Screening Desmet: reflections on the MIMEHIST-project and CLARIAH’s Media Suite.

By: Kathleen Lotze (University of Amsterdam)

From January through June 2018 I have had the pleasure of working for the CLARIAH research pilot project MIMEHIST: Annotating EYE’s Jean Desmet Collection (2017-2018) , led by Christian Olesen Gosvig (University of Amsterdam). The main purposes of this project were to make available EYE Filmmuseum’s collection of cinema owner and distributor Jean Desmet via the CLARIAH infrastructure (via the CLARIAH Media Suite ), and to use and develop the annotation functionalities of the CLARIAH Media Suite to analyse this collection. The Desmet collection consists of approximately 950 films produced between 1907 and 1916, a business archive containing around 127.000 documents, some 1050 posters and around 1500 photos. The business archive had been digitized in 2011 as part of the Metamorfoze project, which is a national digitization project for the conservation of paper-based heritage items. It is unique because of its large amount of rare films from the transitional years of silent cinema, and because of the richness of its business archive which holds extensive documentation of early film exhibition and distribution practices in the 1910s. Because of my expertise in local film exhibition, distribution and consumption I was asked to contribute to MIMEHIST’s aims to do research on exhibition and distribution practices of Desmet during World War I and test the Media Suite’s annotation functionalities. During these six months I worked together closely with Christian as well as with postdoctoral researcher Liliana Melgar (University of Amsterdam/Institute of Sound and Vision) and programmer Ivan Kisjes (University of Amsterdam).

Image 1 : Documents from Desmet’s business archive. Source: Blog entry for EYE by Piet Dirkx, “Desmet op UNESCO werelderfgoedlijst”,

I had been familiar with Desmet and his importance for Dutch film exhibition and distribution, but in order to find my way through the enormous collections, I started with rereading Ivo Blom’s dissertation * Pionierswerk. Jean Desmet en de vroege Nederlandse filmhandel en bioscoopexploitatie (1907-1916) (University of Amsterdam, 2000) and his monograph based on this dissertation, Jean Desmet and the Early Dutch Film Trade (Amsterdam University Press, 2003), which both draw extensively on the documents contained in Desmet’s business archive. Additional documents that were very valuable and helped me navigate through the sheer endless digital pile of images were a detailed inventory made by Eye’s collection specialist for personal and business archives, Piet Dierkx, as well as former reports and papers Christian had written before. Amongst the latter were reports for the NWO KIEM project Data-driven Film History: A Demonstrator of EYE’s Jean Desmet Collection (2014-2015), that aimed at understanding the usefulness of the data available on the Desmet Collection for research on film distribution and exhibition.

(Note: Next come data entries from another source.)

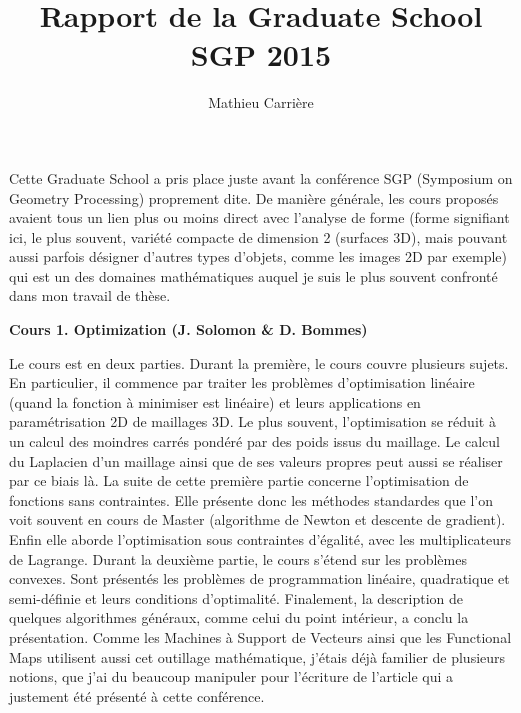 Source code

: \documentclass[a4paper, 11pt]{article}
\begin{document}
 
\title{Rapport de la Graduate School SGP 2015}
\author{Mathieu Carri\`ere}
\date{}
 
\maketitle

Cette Graduate School a pris place juste avant la conf\'erence SGP (Symposium on Geometry Processing) 
proprement dite. De mani\`ere g\'en\'erale, les cours propos\'es avaient tous un lien plus ou moins
direct avec l'analyse de forme (forme signifiant ici, le plus souvent, vari\'et\'e compacte de dimension 2 
(surfaces 3D), mais pouvant aussi parfois d\'esigner d'autres types d'objets, comme les images 2D par exemple) 
qui est un des domaines math\'ematiques auquel je suis le plus souvent confront\'e dans mon travail de th\`ese.  

\begin{center} \textbf{Cours 1. Optimization (J. Solomon \& D. Bommes)} \end{center}

Le cours est en deux parties. Durant la premi\`ere, le cours couvre plusieurs sujets. En particulier, il commence par traiter les probl\`emes d'optimisation
lin\'eaire (quand la fonction \`a minimiser est lin\'eaire) et leurs applications en param\'etrisation 2D de maillages 3D.
Le plus souvent, l'optimisation se r\'eduit \`a un calcul des moindres carr\'es pond\'er\'e par des poids issus du maillage. Le calcul
du Laplacien d'un maillage ainsi que de ses valeurs propres peut aussi se r\'ealiser par ce biais l\`a. La suite de cette premi\`ere
partie concerne l'optimisation de fonctions sans contraintes. Elle pr\'esente donc les m\'ethodes standardes que l'on voit souvent 
en cours de Master (algorithme de Newton et descente de gradient). Enfin elle aborde l'optimisation sous contraintes d'\'egalit\'e,
avec les multiplicateurs de Lagrange. Durant la deuxi\`eme partie, le cours s'\'etend sur les probl\`emes convexes. Sont pr\'esent\'es
les probl\`emes de programmation lin\'eaire, quadratique et semi-d\'efinie et leurs conditions d'optimalit\'e. Finalement, la description de
quelques algorithmes g\'en\'eraux, comme celui du point int\'erieur, a conclu la pr\'esentation. Comme les Machines \`a Support de Vecteurs
ainsi que les Functional Maps utilisent aussi cet outillage math\'ematique, j'\'etais d\'ej\`a familier de plusieurs notions, que j'ai
du beaucoup manipuler pour l'\'ecriture de l'article qui a justement \'et\'e pr\'esent\'e \`a cette conf\'erence. 
\end{document}
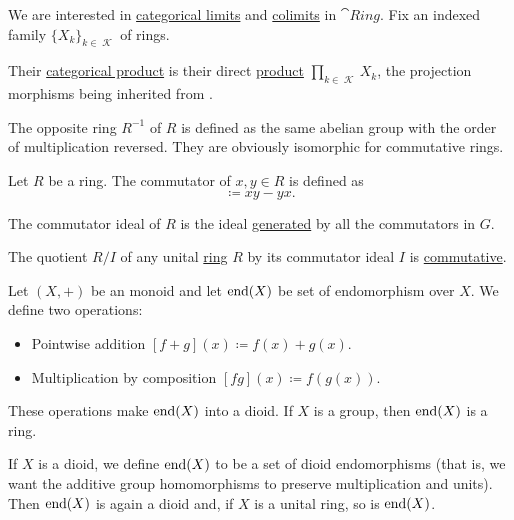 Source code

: \begin{proposition}\label{thm:ring_categorical_limits}
  We are interested in \hyperref[def:categorical_limit]{categorical limits} and \hyperref[def:categorical_colimit]{colimits} in \( \cat{Ring} \). Fix an indexed family  \( \{ X_k \}_{k \in \mscrK} \) of rings.
  \begin{thmenum}
     Their \hyperref[def:categorical_product]{categorical product} is their direct \hyperref[def:semiring_direct_product]{product} \( \prod_{k \in \mscrK} X_k \), the projection morphisms being inherited from .
  \end{thmenum}
\end{proposition}

\begin{definition}\label{def:opposite_ring}\mcite\cite[555]{Knapp2016BasicAlgebra}
  The opposite ring \( R^{-1} \) of \( R \) is defined as the same abelian group with the order of multiplication reversed. They are obviously isomorphic for commutative rings.
\end{definition}

\begin{definition}\label{def:ring_commutator}
  Let \( R \) be a ring. The commutator of \( x, y \in R \) is defined as
  \begin{equation*}
    [x, y] \coloneqq xy - yx.
  \end{equation*}

  The commutator ideal of \( R \) is the ideal \hyperref[def:generated_ring_ideal]{generated} by all the commutators in \( G \).
\end{definition}

\begin{proposition}\label{thm:quotient_by_commutator_ideal}
  The quotient \( R / I \) of any unital \hyperref[def:semiring/unital_ring]{ring} \( R \) by its commutator ideal \( I \) is \hyperref[def:semiring/commutative_ring]{commutative}.
\end{proposition}

\begin{definition}\label{def:endomorphism_dioid}
  Let \( (X, +) \) be an monoid and let \( \operatorname{end}(X) \) be set of endomorphism over \( X \). We define two operations:
  \begin{itemize}
    \item Pointwise addition \( [f + g](x) \coloneqq f(x) + g(x) \).
    \item Multiplication by composition \( [fg](x) \coloneqq f(g(x)) \).
  \end{itemize}

  These operations make \( \operatorname{end}(X) \) into a dioid. If \( X \) is a group, then \( \operatorname{end}(X) \) is a ring.

  If \( X \) is a dioid, we define \( \operatorname{end}(X) \) to be a set of dioid endomorphisms (that is, we want the additive group homomorphisms to preserve multiplication and units). Then \( \operatorname{end}(X) \) is again a dioid and, if \( X \) is a unital ring, so is \( \operatorname{end}(X) \).
\end{definition}

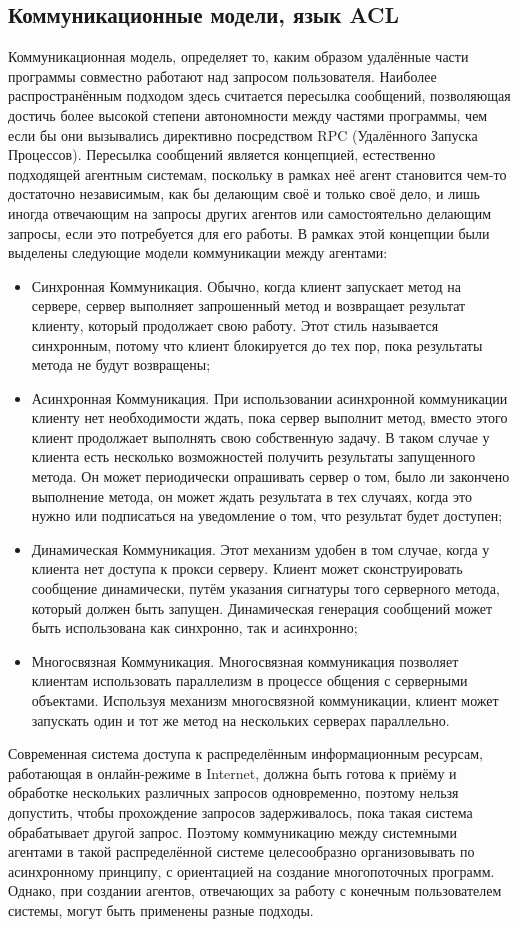 \subsection{Коммуникационные модели, язык ACL}
Коммуникационная модель, определяет то, каким образом удалённые части программы совместно работают над запросом пользователя. Наиболее распространённым подходом здесь считается пересылка сообщений, позволяющая достичь более высокой степени автономности между частями программы, чем если бы они вызывались директивно посредством RPC (Удалённого Запуска Процессов). Пересылка сообщений является концепцией, естественно подходящей агентным системам, поскольку в рамках неё агент становится чем-то достаточно независимым, как бы делающим своё и только своё дело, и лишь иногда отвечающим на запросы других агентов или самостоятельно делающим запросы, если это потребуется для его работы. В рамках этой концепции были выделены следующие модели коммуникации между агентами:
\begin{itemize}
\item Синхронная Коммуникация. Обычно, когда клиент запускает метод на сервере, сервер выполняет запрошенный метод и возвращает результат клиенту, который продолжает свою работу. Этот стиль называется синхронным, потому что клиент блокируется до тех пор, пока результаты метода не будут возвращены;
\item Асинхронная Коммуникация. При использовании асинхронной коммуникации клиенту нет необходимости ждать, пока сервер выполнит метод, вместо этого клиент продолжает выполнять свою собственную задачу. В таком случае у клиента есть несколько возможностей получить результаты запущенного метода. Он может периодически опрашивать сервер о том, было ли закончено выполнение метода, он может ждать результата в тех случаях, когда это нужно или подписаться на уведомление о том, что результат будет доступен;
\item Динамическая Коммуникация. Этот механизм удобен в том случае, когда у клиента нет доступа к прокси серверу. Клиент может сконструировать сообщение динамически, путём указания сигнатуры того серверного метода, который должен быть запущен. Динамическая генерация сообщений может быть использована как синхронно, так и асинхронно;
\item Многосвязная Коммуникация. Многосвязная коммуникация позволяет клиентам использовать параллелизм в процессе общения с серверными объектами. Используя механизм многосвязной коммуникации, клиент может запускать один и тот же метод на нескольких серверах параллельно.
\end{itemize}
Современная система доступа к распределённым информационным ресурсам, работающая в онлайн-режиме в Internet, должна быть готова к приёму и обработке нескольких различных запросов одновременно, поэтому нельзя допустить, чтобы прохождение запросов задерживалось, пока такая система обрабатывает другой запрос. Поэтому коммуникацию между системными агентами в такой распределённой системе целесообразно организовывать по асинхронному принципу, с ориентацией на создание многопоточных программ. Однако, при создании агентов, отвечающих за работу с конечным пользователем системы, могут быть применены разные подходы.

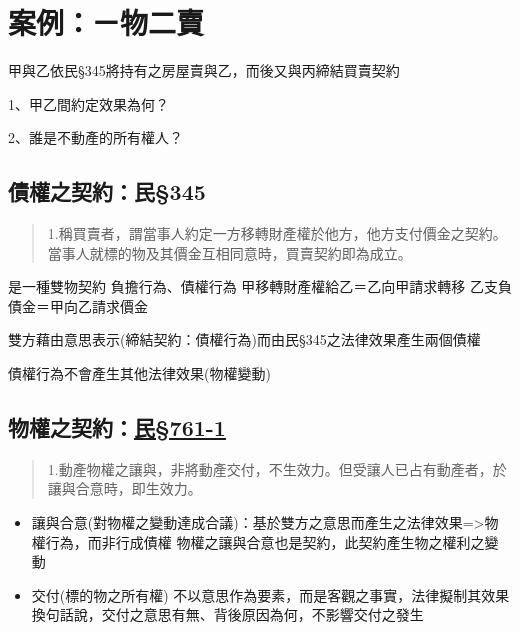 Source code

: \documentclass[
]{book}
\begin{document}
\hypertarget{ux6848ux4f8bux3127ux7269ux4e8cux8ce3}{%
\section{案例：ㄧ物二賣}\label{ux6848ux4f8bux3127ux7269ux4e8cux8ce3}}

甲與乙依民§345將持有之房屋賣與乙，而後又與丙締結買賣契約

1、甲乙間約定效果為何？

2、誰是不動產的所有權人？

\hypertarget{ux50b5ux6b0aux4e4bux5951ux7d04ux6c11345}{%
\subsection{債權之契約：民§345}\label{ux50b5ux6b0aux4e4bux5951ux7d04ux6c11345}}

\begin{quote}
1.稱買賣者，謂當事人約定一方移轉財產權於他方，他方支付價金之契約。
當事人就標的物及其價金互相同意時，買賣契約即為成立。
\end{quote}

是一種雙物契約
負擔行為、債權行為
甲移轉財產權給乙＝乙向甲請求轉移
乙支負債金＝甲向乙請求價金

雙方藉由意思表示(締結契約：債權行為)而由民§345之法律效果產生兩個債權

債權行為不會產生其他法律效果(物權變動)

\hypertarget{ux7269ux6b0aux4e4bux5951ux7d04ux6c11761-1}{%
\subsection{\texorpdfstring{物權之契約：\href{https://law.moj.gov.tw/LawClass/LawSingle.aspx?pcode=B0000001\&flno=761}{民§761-1}}{物權之契約：民§761-1}}\label{ux7269ux6b0aux4e4bux5951ux7d04ux6c11761-1}}

\begin{quote}
1.動產物權之讓與，非將動產交付，不生效力。但受讓人已占有動產者，於讓與合意時，即生效力。
\end{quote}

\begin{itemize}
\item
  讓與合意(對物權之變動達成合議)：基於雙方之意思而產生之法律效果=\textgreater 物權行為，而非行成債權
  物權之讓與合意也是契約，此契約產生物之權利之變動
\item
  交付(標的物之所有權)
  不以意思作為要素，而是客觀之事實，法律擬制其效果
  換句話說，交付之意思有無、背後原因為何，不影響交付之發生
\end{itemize}
\end{document}
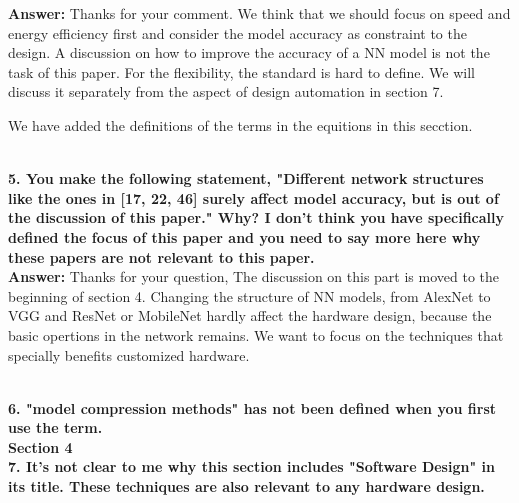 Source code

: \documentclass[12pt]{paper}
\newcommand{\rev}[1]{{{\color[rgb]{0,0,1}{#1}}}}
\newcommand{\answer}[1]{\noindent\textbf{Answer:} #1\\}
\newcommand{\comment}[1]{\noindent\textbf{#1}\\}
\begin{document}
\answer{Thanks for your comment. We think that we should focus on speed and energy efficiency first and consider the model accuracy as constraint to the design. A discussion on how to improve the accuracy of a NN model is not the task of this paper. For the flexibility, the standard is hard to define. We will discuss it separately from the aspect of design automation in section 7.

We have added the definitions of the terms in the equitions in this secction. 

\rev{Peak performance, measured in operations (multiplication or addition) per second, is achieved when all the computation units work every clock cycle. Utilization denotes the average ratio of working cycles of the computation units. The workload measures the number of operations in the target neural network.}}

\comment{5. You make the following statement, "Different network structures like the ones in [17, 22, 46] surely affect model accuracy, but is out of the discussion of this paper." Why? I don't think you have specifically defined the focus of this paper and you need to say more here why these papers are not relevant to this paper.}

\answer{Thanks for your question, The discussion on this part is moved to the beginning of section 4. Changing the structure of NN models, from AlexNet to VGG and ResNet or MobileNet hardly affect the hardware design, because the basic opertions in the network remains. We want to focus on the techniques that specially benefits customized hardware.

\rev{A larger NN model usually results in a higher model accuracy. This means it is possible to tradeoff between the model accuracy and the hardware speed or energy cost. Neural network researchers are designing more effcient network models from AlexNet [22] to ResNet [16], SqueezeNet [19] and MobileNet [18]. The main differences between these networks are the size of and the connections between each layer. The basic operations are the same and hardly affect the hardware design. For this reason, we will not focus on these techniques in this paper.}}

\comment{6. "model compression methods" has not been defined when you first use the term.}

{\noindent\textbf{Section 4}}\\

\comment{7. It's not clear to me why this section includes "Software Design" in its title. These techniques are also relevant to any hardware design.}
\end{document}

One of the questions that were triggered by Blom’s analysis regards Desmet’s distribution and exhibition practices during World War I, particularly in how far the selection of films he distributed and/or exhibited were based on personal motivations or choices dictated by the (local) market. Previous scholarship, for example, has discussed Desmet’s distribution of newsreels or a demand for war-themed films among some of Desmet’s customers during World War I, but left some questions unanswered. It has not yet been studied systematically, for example, in a way that elucidates the films’ distribution history and reception as expressed in Desmet’s correspondences with his customers. Linking the films in the Desmet collection to information on them in the business archive could contribute to better understanding of the distribution histories of war-themed titles and ultimately also of film distribution in the Netherlands during the Great War.

The documents contained in Desmet’s business archive have thus offered a rich source for the socio-economic history of Dutch film distribution and exhibition in cinema’s earliest years. However, previous research (see also, for example, Karel Dibbets and Rixt Jonkman , who both studied parts of the archive to manually transcribe and organize the collected data in databases) also made evident that the archive is too large and diverse to be organized and transcribed manually in its entirety. A particular challenge is that the collection contains many different kinds of documents, ranging from personal letters, business letters, records of film rentals, to postcards, newspaper clippings, telegrams, scraps of paper with notes, photographs etc. In addition, some documents are printed or machine written, others handwritten.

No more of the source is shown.